This Update focuses on some new moves by the Trump Administration on the Israeli-Palestinian front which some observers are suggesting amount to an effort to rewrite the rulebook for Israeli-Palestinian peacemaking. Principally these involve a large cut in aid to the Palestinian Authority, plus efforts to get the UN agency UNRWA (UN Relief and Works Agency for Palestine) to change its behaviour in terms of recognising descendants of refugees as also refugees and unhelpful backing for a Palestinian “right of return” rather than efforts to resettle Palestinian refugees (see especially recent comments by American UN envoy Nikki Haley plus leaked internal Administration mails in this regard.)

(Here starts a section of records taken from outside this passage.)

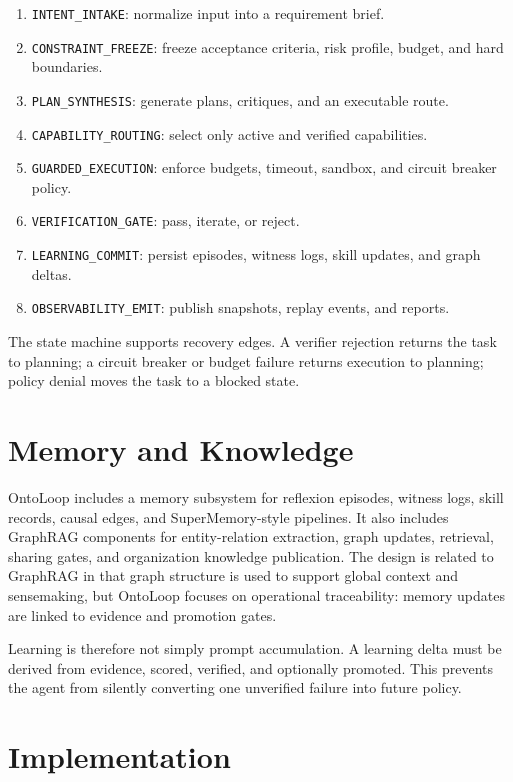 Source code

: \documentclass[11pt]{article}
\begin{document}
\begin{enumerate}
  \item \texttt{INTENT\_INTAKE}: normalize input into a requirement brief.
  \item \texttt{CONSTRAINT\_FREEZE}: freeze acceptance criteria, risk profile,
        budget, and hard boundaries.
  \item \texttt{PLAN\_SYNTHESIS}: generate plans, critiques, and an executable
        route.
  \item \texttt{CAPABILITY\_ROUTING}: select only active and verified capabilities.
  \item \texttt{GUARDED\_EXECUTION}: enforce budgets, timeout, sandbox, and circuit
        breaker policy.
  \item \texttt{VERIFICATION\_GATE}: pass, iterate, or reject.
  \item \texttt{LEARNING\_COMMIT}: persist episodes, witness logs, skill updates,
        and graph deltas.
  \item \texttt{OBSERVABILITY\_EMIT}: publish snapshots, replay events, and reports.
\end{enumerate}

The state machine supports recovery edges. A verifier rejection returns the task
to planning; a circuit breaker or budget failure returns execution to planning;
policy denial moves the task to a blocked state.

\section{Memory and Knowledge}

OntoLoop includes a memory subsystem for reflexion episodes, witness logs, skill
records, causal edges, and SuperMemory-style pipelines. It also includes GraphRAG
components for entity-relation extraction, graph updates, retrieval, sharing gates,
and organization knowledge publication. The design is related to GraphRAG
\cite{edge2024graphrag} in that graph structure is used to support global context
and sensemaking, but OntoLoop focuses on operational traceability: memory updates
are linked to evidence and promotion gates.

Learning is therefore not simply prompt accumulation. A learning delta must be
derived from evidence, scored, verified, and optionally promoted. This prevents
the agent from silently converting one unverified failure into future policy.

\section{Implementation}
\end{document}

We lead with a news story on the apparent American shift from Benny Avni of the New York Post, who speaks to a number of expert analysts about the new US tactics. Some experts note that these appear to be an effort to put pressure on the Palestinian Authority, something that past Administrations generally avoided doing in the name of trying to treat the two sides as equals. Avni also quotes some analysts, such as former IDF Spokesperson Peter Lerner, who are strongly sceptical of this new approach, arguing it will lead to an uptick in violence, while others see it is as a positive effort to break the Palestinian logjam, especially with respect to the highly problematic claim of a “Palestinian right of return.” For Avni’s complete story, CLICK HERE. Additional general analysis on the new US policy, coupled with varying expert opinion, comes from Ron Kampeas of the Jewish Telegraph Agency, while American columnist Shoshana Bryen makes the case for the new policy.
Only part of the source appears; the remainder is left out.